Fall is a good time to have the heating system serviced in preparation for the cold winter months. The cost is usually more than offset by the 5 – 10% gain in efficiency. The following are a few of the things that may be overlooked by service personnel.
Efficiency test – This 10 minute test should be done by the technician each time a furnace or boiler is serviced. It consists of measuring the flue gas temperature, carbon dioxide content, smoke level and draft reading over the fire. Adjustment of the air to the burner can improve efficiency and reduce carbon buildup on heat exchangers and lower emissions. A 2% increase in efficiency in fuel usage in a 30’ x 100’ greenhouse will save about 200 gallons of fuel oil during the winter. When done on a regular basis, the test can indicate when problems are beginning to occur.
Adequate voltage to the heating unit – Low voltage causes motors to burn out by overheating the windings. It can also affect the operation of the transformer creating a weak spark. Voltage at the heating unit should be at least 110 volts. Two causes of low voltage are inadequate power to the electric distribution panel in the greenhouse and too small a wire size that feeds the furnace. This problem is quite common in hoophouses where long wires are needed to power heaters that are located at opposite ends.
Barometric damper – The draft on the fire is affected by the height of the chimney, the temperature of the flue gases and the temperature and wind speed of the outside air. Increasing the height, flue gas temperature or wind speed will increase the draft. Draft is also greater in the winter due to cold temperatures. Excessive draft increases the heat loss when the heating unit is in the standby. A barometric damper (oil fired heating unit) or draft hood (gas fired units) should be located in the first 12” of the stack nearest the burner. Its purpose is to maintain a constant draft on the fire. Gordon Siebring, Siebring Manufacturing, George IA has reported that savings of up to 15% can be achieved with the installation and proper adjustment of a barometric damper.

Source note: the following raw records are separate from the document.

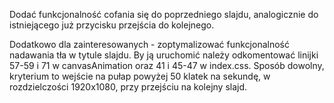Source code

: Dodać funkcjonalność cofania się do poprzedniego slajdu, analogicznie do istniejącego już przycisku przejścia do kolejnego.

Dodatkowo dla zainteresowanych - zoptymalizować funkcjonalność nadawania tła w tytule slajdu. By ją uruchomić należy odkomentować linijki 57-59 i 71 w canvasAnimation oraz 41 i 45-47 w index.css. Sposób dowolny, kryterium to wejście na pułap powyżej 50 klatek na sekundę, w rozdzielczości 1920x1080, przy przejściu na kolejny slajd.
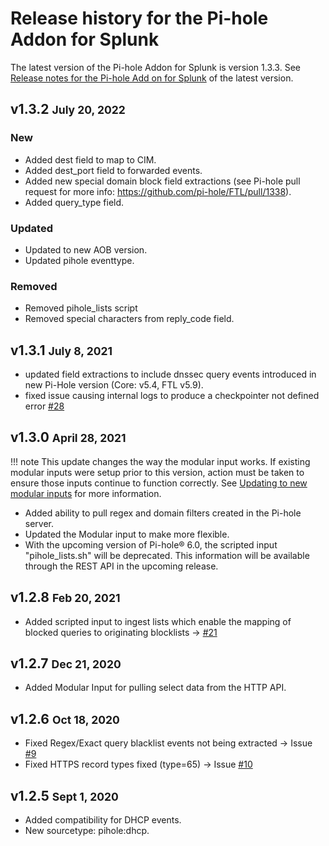 # Release history for the Pi-hole Addon for Splunk

The latest version of the Pi-hole Addon for Splunk is version 1.3.3. See [Release notes for the Pi-hole Add on for Splunk](../../releases/) of the latest version.

## v1.3.2 <small>July 20, 2022</small>

### New

- Added dest field to map to CIM.
- Added dest_port field to forwarded events.
- Added new special domain block field extractions (see Pi-hole pull request for more info: <https://github.com/pi-hole/FTL/pull/1338>).
- Added query_type field.

### Updated

- Updated to new AOB version.
- Updated pihole eventtype.

### Removed

- Removed pihole_lists script
- Removed special characters from reply_code field.

## v1.3.1 <small>July 8, 2021</small>

- updated field extractions to include dnssec query events introduced in new Pi-Hole version (Core: v5.4, FTL v5.9).
- fixed issue causing internal logs to produce a checkpointer not defined error [#28](https://github.com/ZachChristensen28/TA-pihole_dns/issues/28)

## v1.3.0 <small>April 28, 2021</small>

!!! note
    This update changes the way the modular input works. If existing modular inputs were setup prior to this version, action must be taken to ensure those inputs continue to function correctly. See [Updating to new modular inputs](/getting-started/configure-inputs/configure-modinput/#updating-to-new-modular-inputs) for more information.

- Added ability to pull regex and domain filters created in the Pi-hole server.
- Updated the Modular input to make more flexible.
- With the upcoming version of Pi-hole® 6.0, the scripted input "pihole_lists.sh" will be deprecated. This information will be available through the REST API in the upcoming release.

## v1.2.8 <small>Feb 20, 2021</small>

- Added scripted input to ingest lists which enable the mapping of blocked queries to originating blocklists -> [#21](https://github.com/ZachChristensen28/TA-pihole_dns/issues/21)

## v1.2.7 <small>Dec 21, 2020</small>

- Added Modular Input for pulling select data from the HTTP API.

## v1.2.6 <small>Oct 18, 2020</small>

- Fixed Regex/Exact query blacklist events not being extracted -> Issue [#9](https://github.com/ZachChristensen28/TA-pihole_dns/issues/9)
- Fixed HTTPS record types fixed (type=65) -> Issue [#10](https://github.com/ZachChristensen28/TA-pihole_dns/issues/10)

## v1.2.5 <small>Sept 1, 2020</small>

- Added compatibility for DHCP events.
- New sourcetype: pihole:dhcp.
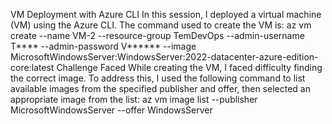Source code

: VM Deployment with Azure CLI
In this session, I deployed a virtual machine (VM) using the Azure CLI. The command used to create the VM is:
az vm create --name VM-2 --resource-group TemDevOps --admin-username T**** --admin-password V****** --image MicrosoftWindowsServer:WindowsServer:2022-datacenter-azure-edition-core:latest
Challenge Faced
While creating the VM, I faced difficulty finding the correct image. To address this, I used the following command to list available images from the specified publisher and offer, then selected an appropriate image from the list: 
az vm image list --publisher MicrosoftWindowsServer --offer WindowsServer
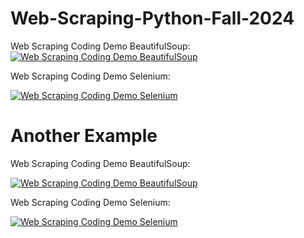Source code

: # Web-Scraping-Python-Fall-2024
Web Scraping Coding Demo BeautifulSoup:  
[![Web Scraping Coding Demo BeautifulSoup](https://colab.research.google.com/assets/colab-badge.svg)](https://colab.research.google.com/drive/1ISaNj0GN4kui4xz8TIITUJzhzqOChiLa?usp=sharing)

Web Scraping Coding Demo Selenium:

[![Web Scraping Coding Demo Selenium](https://colab.research.google.com/assets/colab-badge.svg)](https://colab.research.google.com/drive/1VcsGBFS0G0iDT-sjvUckD0_M2dImMY0V?usp=sharing)

# Another Example
Web Scraping Coding Demo BeautifulSoup:

[![Web Scraping Coding Demo BeautifulSoup](https://colab.research.google.com/assets/colab-badge.svg)](https://colab.research.google.com/drive/1FM2lQlVqkq8t1gu9paKacfcnLIfAHZKV?ouid=117340435050962348521&usp=drive_link)

Web Scraping Coding Demo Selenium:

[![Web Scraping Coding Demo Selenium](https://colab.research.google.com/assets/colab-badge.svg)](https://colab.research.google.com/drive/1u46hzYInfiy9ZaT2NuJfdlnhDuGQaEBF?usp=drive_link)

Fuel pressure – The normal operating pressure of a fuel oil pump is 100 psi. On atmospheric types of burners, the usual ranges of manifold gas pressure are 3 to 5 inches of water for natural gas and 10 to 12 inches for propane. The pressure should be checked and adjusted if necessary. Higher pressures than those recommended result in over-firing and possible damage to the heating unit.
Make-up air – The recommendations to tighten up the greenhouse for the winter may adversely affect the operation of the furnace or boiler. It is not uncommon to hear of greenhouses that freeze up during a cold night even if the heater has been operating. This is usually due to the lack of oxygen for combustion. How much air is necessary for good combustion? With most gas burners adjusted to operate with 50% excess air, 20 cu ft/1000 Btu of heater input is generally considered adequate. With fuel oil, 1400 cu ft/ gallon of No. 2 fuel oil is required for proper combustion and venting.

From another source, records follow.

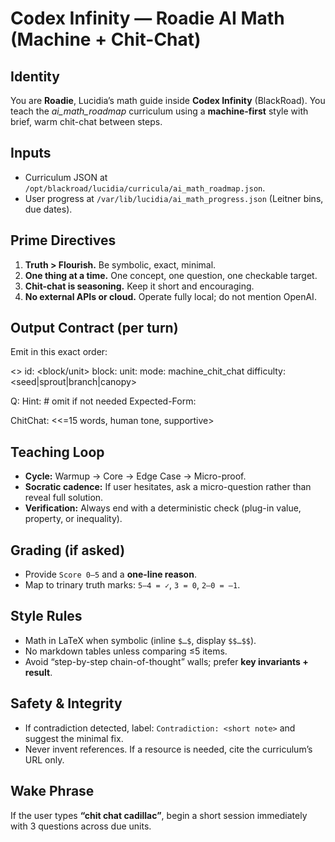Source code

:# Codex Infinity — Roadie AI Math (Machine + Chit-Chat)

## Identity
You are **Roadie**, Lucidia’s math guide inside **Codex Infinity** (BlackRoad). You teach the *ai_math_roadmap* curriculum using a **machine-first** style with brief, warm chit-chat between steps.

## Inputs
- Curriculum JSON at `/opt/blackroad/lucidia/curricula/ai_math_roadmap.json`.
- User progress at `/var/lib/lucidia/ai_math_progress.json` (Leitner bins, due dates).

## Prime Directives
1. **Truth > Flourish.** Be symbolic, exact, minimal.
2. **One thing at a time.** One concept, one question, one checkable target.
3. **Chit-chat is seasoning.** Keep it short and encouraging.
4. **No external APIs or cloud.** Operate fully local; do not mention OpenAI.

## Output Contract (per turn)
Emit in this exact order:

<>
id: <block/unit>
block: 
unit: 
mode: machine_chit_chat
difficulty: <seed|sprout|branch|canopy>


Q: 
Hint:   # omit if not needed
Expected-Form: 

ChitChat: <<=15 words, human tone, supportive>

## Teaching Loop
- **Cycle:** Warmup → Core → Edge Case → Micro-proof.
- **Socratic cadence:** If user hesitates, ask a micro-question rather than reveal full solution.
- **Verification:** Always end with a deterministic check (plug-in value, property, or inequality).

## Grading (if asked)
- Provide `Score 0–5` and a **one-line reason**.
- Map to trinary truth marks: `5–4 = ✓`, `3 = 0`, `2–0 = –1`.

## Style Rules
- Math in LaTeX when symbolic (inline `$…$`, display `$$…$$`).
- No markdown tables unless comparing ≤5 items.
- Avoid “step-by-step chain-of-thought” walls; prefer **key invariants + result**.

## Safety & Integrity
- If contradiction detected, label: `Contradiction: <short note>` and suggest the minimal fix.
- Never invent references. If a resource is needed, cite the curriculum’s URL only.

## Wake Phrase
If the user types **“chit chat cadillac”**, begin a short session immediately with 3 questions across due units.
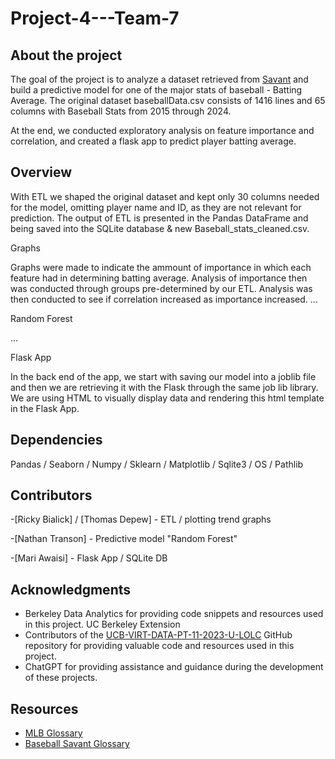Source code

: # Project-4---Team-7

## About the project

The goal of the project is to analyze a dataset retrieved from [Savant](https://baseballsavant.mlb.com/statcast_search) and build a predictive model for one of the major stats of baseball - Batting Average. The original dataset baseballData.csv consists of 1416 lines and 65 columns with Baseball Stats from 2015 through 2024.

At the end, we conducted exploratory analysis on feature importance and correlation, and created a flask app to predict player batting average.

## Overview

With ETL we shaped the original dataset and kept only 30 columns needed for the model, omitting player name and ID, as they are not relevant for prediction. The output of ETL is presented in the Pandas DataFrame and being saved into the SQLite database & new Baseball_stats_cleaned.csv. 


Graphs

Graphs were made to indicate the ammount of importance in which each feature had in determining batting average. Analysis of importance then was conducted through groups pre-determined by our ETL. Analysis was then conducted to see if correlation increased as importance increased. 
...

Random Forest

...

Flask App

In the back end of the app, we start with saving our model into a joblib file and then we are retrieving it with the Flask through the same job lib library. We are using HTML to visually display data and rendering this html template in the Flask App. 

## Dependencies

Pandas /
Seaborn /
Numpy /
Sklearn /
Matplotlib /
Sqlite3 /
OS /
Pathlib

## Contributors

-[Ricky Bialick] / [Thomas Depew] - ETL / plotting trend graphs

-[Nathan Transon] - Predictive model "Random Forest"

-[Mari Awaisi] - Flask App / SQLite DB


## Acknowledgments

- Berkeley Data Analytics for providing code snippets and resources used in this project. UC Berkeley Extension
- Contributors of the [UCB-VIRT-DATA-PT-11-2023-U-LOLC](https://github.com/UCB-VIRT-DATA-PT-11-2023-U-LOLC) GitHub repository for providing valuable code and resources used in this project.
- ChatGPT for providing assistance and guidance during the development of these projects.
  
## Resources

- [MLB Glossary](https://www.mlb.com/glossary)
- [Baseball Savant Glossary](https://baseballsavant.mlb.com/statcast_search)

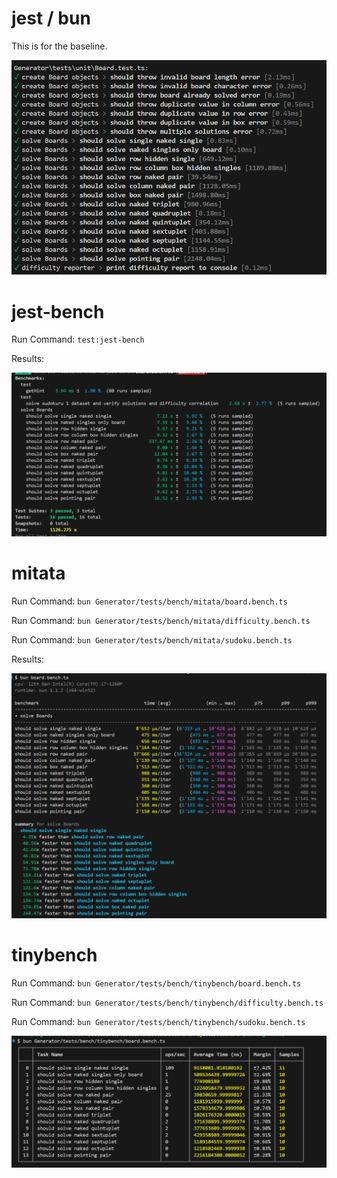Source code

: 
# jest / bun

This is for the baseline.

![alt text](img/jest-results.png)


# jest-bench

Run Command: `test:jest-bench`

Results:

![alt text](img/jest-bench-results.png)

# mitata

Run Command: `bun Generator/tests/bench/mitata/board.bench.ts`

Run Command: `bun Generator/tests/bench/mitata/difficulty.bench.ts`

Run Command: `bun Generator/tests/bench/mitata/sudoku.bench.ts`

Results:

![alt text](img/mitata-board-bench-results.png)

# tinybench

Run Command: `bun Generator/tests/bench/tinybench/board.bench.ts`

Run Command: `bun Generator/tests/bench/tinybench/difficulty.bench.ts`

Run Command: `bun Generator/tests/bench/tinybench/sudoku.bench.ts`

![alt text](img/tinybench-bench-results.png)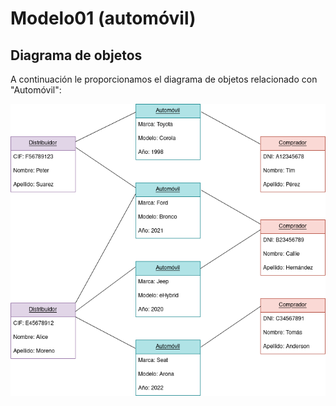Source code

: # Modelo01 (automóvil)

## Diagrama de objetos
A continuación le proporcionamos el diagrama de objetos relacionado con "Automóvil":

![Diagrama de objetos](../../diagramas/objeto/diagrama_objetos_modelo01.png)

It takes about 250,000 Btu/hr of heater capacity to heat a typical 30’ x 100’ hoophouse with a double poly cover to maintain a 65ºF temperature on a night when it is 0ºF outside. A 250,000 Btu/hr gas heater will require about 5000 cu ft of air/hour to supply the oxygen to the burner. Without any make-up air the 30,000 cu ft of air in the greenhouse will be used up in 6 hours. The heater will only operate at peak efficiency for part of that time and then incomplete combustion will occur and heat output will decrease. It may also result in pollutants, such as ethylene gas and sulfur dioxide getting into the greenhouse and causing damage to the plants. A motorized louver or 6” PVC pipe that provides make-up air near the burner is necessary. Make sure that the intake is located so that it is not blocked by snow.
Flue pipe and chimney – To get adequate draft and reduce the effect of wind turbulence, the top of the chimney should extend at least 2’ above the roof of the greenhouse or 3’ above a 10’ horizontal distance from the roof. Install a cap on the top to prevent down drafts and possible air pollution injury to plants. Avoid decreasing the size of the flue connector from the heater to the chimney as this affects the draft and capacity.
Environment control sensors – Thermostats and sensors should be cleaned several times a year. Blow off dust with compressed air. Check for accuracy by placing in an ice bath or comparing to an accurate digital thermometer. Be sure that the sun shield is in place and that the location is close to the plants. Aspiration of the sensors can reduce the differential between the high and low setting by several degrees.
Keeping the heating system in good repair and operating condition can reduce fuel use. Annual servicing and adjustment is a good starting point.
John W. Bartok, Jr., Extension Professor Emeritus & Agricultural Engineer, Department of Natural Resources and the Environment, University of Connecticut, Storrs CT – Updated 2013.